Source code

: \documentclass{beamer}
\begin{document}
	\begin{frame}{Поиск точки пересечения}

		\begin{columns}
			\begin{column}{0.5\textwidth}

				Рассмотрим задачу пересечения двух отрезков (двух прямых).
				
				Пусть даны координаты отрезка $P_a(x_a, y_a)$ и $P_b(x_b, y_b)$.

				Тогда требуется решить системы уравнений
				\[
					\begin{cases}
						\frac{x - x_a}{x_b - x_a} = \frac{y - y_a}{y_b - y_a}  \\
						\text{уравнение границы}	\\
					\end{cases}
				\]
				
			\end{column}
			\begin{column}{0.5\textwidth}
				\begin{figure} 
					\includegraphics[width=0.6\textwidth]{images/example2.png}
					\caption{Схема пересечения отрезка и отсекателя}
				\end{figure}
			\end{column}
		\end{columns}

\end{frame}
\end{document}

—————

Search the entries above for the string "frame". Copy each line in which it appears.

#### Task response:
	\begin{frame}{Поиск точки пересечения}
\end{frame}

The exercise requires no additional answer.